26 thoughts on “Teabaggers turn to racist, homophobe chants at D.C. rally

  1. Cinaedh says:

    “Anyone surprised?”

    No.

    Being surprised by what crazy people say and do would be just a little bit crazy.

    Also, if you added up the IQs of all the people in the tea party movement, you’d end up with a significantly negative number.

  2. hoboduke says:

    It was scary walking between the blazing white crosses, the hangman’s noose dangling from several trees, and the pickaxe handles wielded by the senior citizens protesting. Those crazy honkie cracker rednecks may have crossed the line of civility in protest, but did not endanger anyone by their presence. The history and heritage of political discourse in our country covers a wide spectrum.

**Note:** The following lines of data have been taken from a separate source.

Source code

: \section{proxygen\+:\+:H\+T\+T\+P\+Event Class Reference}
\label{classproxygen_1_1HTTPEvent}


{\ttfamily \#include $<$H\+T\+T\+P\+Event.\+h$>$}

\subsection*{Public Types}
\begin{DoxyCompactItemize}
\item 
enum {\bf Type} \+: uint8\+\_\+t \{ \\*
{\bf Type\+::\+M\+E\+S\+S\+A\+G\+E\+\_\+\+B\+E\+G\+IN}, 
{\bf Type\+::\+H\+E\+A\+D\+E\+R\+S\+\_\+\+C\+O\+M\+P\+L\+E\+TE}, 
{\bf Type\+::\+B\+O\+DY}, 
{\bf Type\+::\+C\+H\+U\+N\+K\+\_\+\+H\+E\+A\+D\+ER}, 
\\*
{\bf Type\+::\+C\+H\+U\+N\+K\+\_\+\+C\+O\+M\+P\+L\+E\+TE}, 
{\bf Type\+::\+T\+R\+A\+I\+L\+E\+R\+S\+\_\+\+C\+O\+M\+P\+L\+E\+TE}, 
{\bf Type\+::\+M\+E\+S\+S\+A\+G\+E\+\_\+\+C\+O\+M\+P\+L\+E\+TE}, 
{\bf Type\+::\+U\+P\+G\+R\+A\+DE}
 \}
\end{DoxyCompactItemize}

Somebody got insulted, sorry. However, this is a life and death issue so the emotional stakes are little higher.

  3. E Trams says:

    Trust me, racism and attacks on homosexuals occur everyday – insane zealots and religious fanatics teach it so it will obviously remain unavoidable in American society.

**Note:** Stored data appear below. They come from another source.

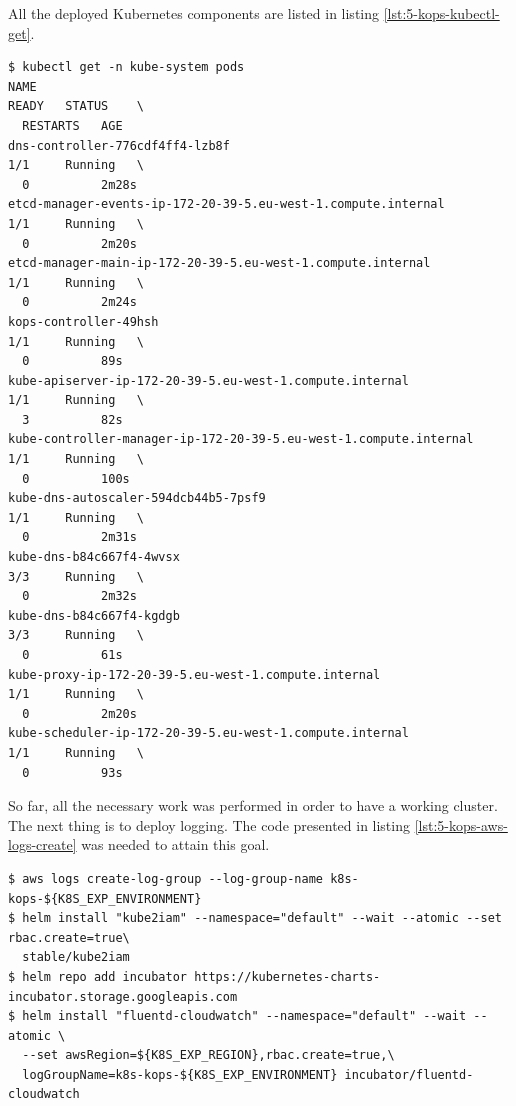 All the deployed Kubernetes components are listed in listing \ref{lst:5-kops-kubectl-get}.
\begin{lstlisting}[basicstyle=\scriptsize,xleftmargin=0cm,label=lst:5-kops-kubectl-get,caption={Kubernetes components in a \textit{kops} cluster}]
$ kubectl get -n kube-system pods
NAME                                                                READY   STATUS    \
  RESTARTS   AGE
dns-controller-776cdf4ff4-lzb8f                                     1/1     Running   \
  0          2m28s
etcd-manager-events-ip-172-20-39-5.eu-west-1.compute.internal       1/1     Running   \
  0          2m20s
etcd-manager-main-ip-172-20-39-5.eu-west-1.compute.internal         1/1     Running   \
  0          2m24s
kops-controller-49hsh                                               1/1     Running   \
  0          89s
kube-apiserver-ip-172-20-39-5.eu-west-1.compute.internal            1/1     Running   \
  3          82s
kube-controller-manager-ip-172-20-39-5.eu-west-1.compute.internal   1/1     Running   \
  0          100s
kube-dns-autoscaler-594dcb44b5-7psf9                                1/1     Running   \
  0          2m31s
kube-dns-b84c667f4-4wvsx                                            3/3     Running   \
  0          2m32s
kube-dns-b84c667f4-kgdgb                                            3/3     Running   \
  0          61s
kube-proxy-ip-172-20-39-5.eu-west-1.compute.internal                1/1     Running   \
  0          2m20s
kube-scheduler-ip-172-20-39-5.eu-west-1.compute.internal            1/1     Running   \
  0          93s
\end{lstlisting}

So far, all the necessary work was performed in order to have a working cluster. The next thing is to deploy logging. The code presented in listing \ref{lst:5-kops-aws-logs-create} was needed to attain this goal.
\begin{lstlisting}[basicstyle=\scriptsize,xleftmargin=0cm,label=lst:5-kops-aws-logs-create,caption={Commands providing the logging solution}]
$ aws logs create-log-group --log-group-name k8s-kops-${K8S_EXP_ENVIRONMENT}
$ helm install "kube2iam" --namespace="default" --wait --atomic --set rbac.create=true\
  stable/kube2iam
$ helm repo add incubator https://kubernetes-charts-incubator.storage.googleapis.com
$ helm install "fluentd-cloudwatch" --namespace="default" --wait --atomic \
  --set awsRegion=${K8S_EXP_REGION},rbac.create=true,\
  logGroupName=k8s-kops-${K8S_EXP_ENVIRONMENT} incubator/fluentd-cloudwatch
\end{lstlisting}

    And it doesn’t matter if “emotional”ly disturbed people are involved or not, it happens day in and day out.

    The National Republican Party is also partly responsible for keeping such hatred alive. With their acts and their lies they not only stir the pot of bigotry, but sit back and issue disclaimers after the hatred that they have created is revealed. Such disclaimers were made on the political talk shows today. Unfortunately, American Blacks and homosexuals get to live another day, month and year of hatred directed at them whether the disclaimers are made or not. That is the reality for millions of people who suffer the acts of the Republican Party

    I was not surprised to see the film clips of yesterday’s appalling image of American teabaggers. It looked like the tea party is one of Whites only. And when we look at who voted against improving the American healthcare system today, let us not miss the general age, sex, and race of those who vote against what amounts to equality.

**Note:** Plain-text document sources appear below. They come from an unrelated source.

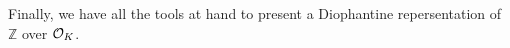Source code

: Finally, we have all the tools at hand to present a Diophantine repersentation
of \(ℤ\) over \(\mathcal{O}_{K}\).

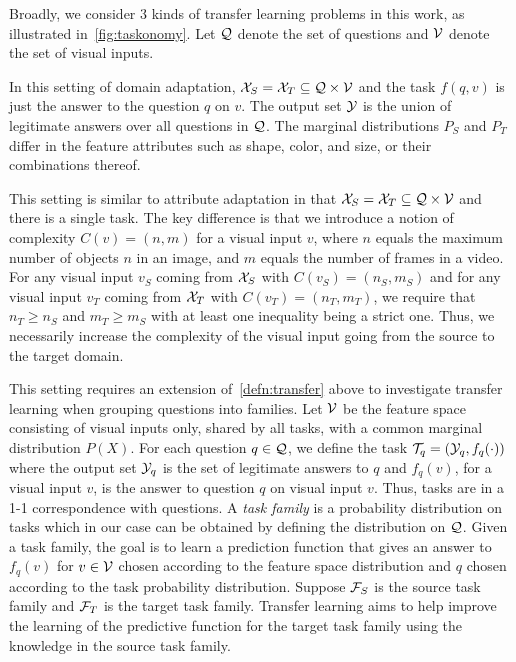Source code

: Broadly, we consider 3 kinds of transfer learning problems in this work, as illustrated in~\cref{fig:taskonomy}. 
Let $\mathcal{Q}$ denote the set of questions and $\mathcal{V}$ denote the set of visual inputs.
\begin{description}
	\compresslist %
	\item[Feature Transfer:] In this setting of domain adaptation, $\mathcal{X}_S = \mathcal{X}_T \subseteq \mathcal{Q} \times \mathcal{V}$
	and the task $f(q,v)$ is just the answer to the question $q$ on $v$. The output set $\mathcal{Y}$ is the union of legitimate answers
	over all questions in $\mathcal{Q}$.
	The marginal distributions $P_S$ and $P_T$ differ in the feature attributes such as shape, color, and size, or their combinations
	thereof.
	
	\item[Temporal Transfer:] This setting is similar to attribute adaptation in that $\mathcal{X}_S = \mathcal{X}_T \subseteq \mathcal{Q} \times \mathcal{V}$
	and there is a single task.
	The key difference is that we introduce a notion of complexity $C(v) = (n, m)$ for a visual input $v$,
	where $n$ equals the maximum number of objects $n$ in an image, and $m$
	equals  the number of frames in a video. 
	For any visual input $v_S$ coming from $\mathcal{X}_S$ with $C(v_S) = (n_S, m_S)$
	and for any visual input $v_T$ coming from $\mathcal{X}_T$ with $C(v_T) = (n_T, m_T)$, we require that $n_T \ge n_S$ and 
	$m_T \ge m_S$ with at least one inequality being a strict one. 
	Thus, we necessarily increase the complexity of the visual input going from the source to the target domain.
	
	\item[Reasoning Transfer:]
	This setting requires an extension of~\cref{defn:transfer} above to investigate transfer learning when
	grouping questions into families. Let $\mathcal{V}$ be the feature space consisting of visual inputs only, shared by
	all tasks, with a common marginal distribution $P(X)$. For each question $q \in \mathcal{Q}$, we define the task 
	$\mathcal{T}_q = (\mathcal{Y}_q, f_q(\cdot))$ where
	the output set $\mathcal{Y}_q$ is the set of legitimate answers to $q$ and $f_q(v)$, for a visual input $v$, 
	is the answer to question $q$ on visual input $v$.
	Thus, tasks are in a 1-1 correspondence with questions.
	A \emph{task family} is a probability distribution on tasks which in our case can be obtained by defining the distribution on $\mathcal{Q}$. 
	Given a task family, the goal is to learn a prediction function that gives an answer to $f_q(v)$ for $v \in \mathcal{V}$ chosen according 
	to the feature space distribution and $q$ chosen according to the task probability distribution.
	Suppose $\mathcal{F}_S$ is the source task family and $\mathcal{F}_T$ is the target task family.
	Transfer learning aims to help improve the learning of the predictive function for the target task family 
	using the knowledge in the source task family.
	
\end{description}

    Excuses are tiresome. It is time all citizens of the United States be treated equally.

    • hoboduke says:

      Wish it were true equal treatment for all. Political favoritism is rampant in this New Deal administration so cronies, lobbyists, and political hacks reap the rewards. To the conqueror the spoils.

      • moss says:

        You really are a beginner at American political history, dude. 🙂

        No one here has any heart-wrenching commitment to Democrats – they only are the less evil of two corrupt halves of the same institution. But, give credit where due. It was the Gingrich contract on America that ballooned the opportunity, removed oversight of corporate lobbyists.

        The louts who play at Tea Parties sat on their hands for decades whilst your Republican cronies raked it in. Don’t blame the guys from down the street who just may get a little housecleaning done.

  4. E Trams says:

    The next day (because it goes on and on, day by day):

    for those of you who are not Black or homosexual please know that history proves today may be a heightened alert day for the minorities I cite. You see when bigots and racists don’t get their way (see yesterday’s healthcare bill results) what follows is often a sick revenge and uncontrolled anger which includes heightened attacks against the percieved enemy (please refer to teaching in my prior post). A lot of it is about using fear and intimidation as a tactic but those are not the only weapons in a bigot’s arsenal.

    Although you may not personally realize it, gays and Blacks suffer daily and the level of attacks and suffering fluctuates much in line with the anger and hatred which results from day to day events. Hence today may well need to be a day of extreme caution for Blacks and gays. Victims only need recognize the pattern to understand the level of caution needed to survive day by day, month by month, year by year. And although it is not desirable to label oneself a victim, it is the knowledge of a victim that enhances the rate of his or her survival.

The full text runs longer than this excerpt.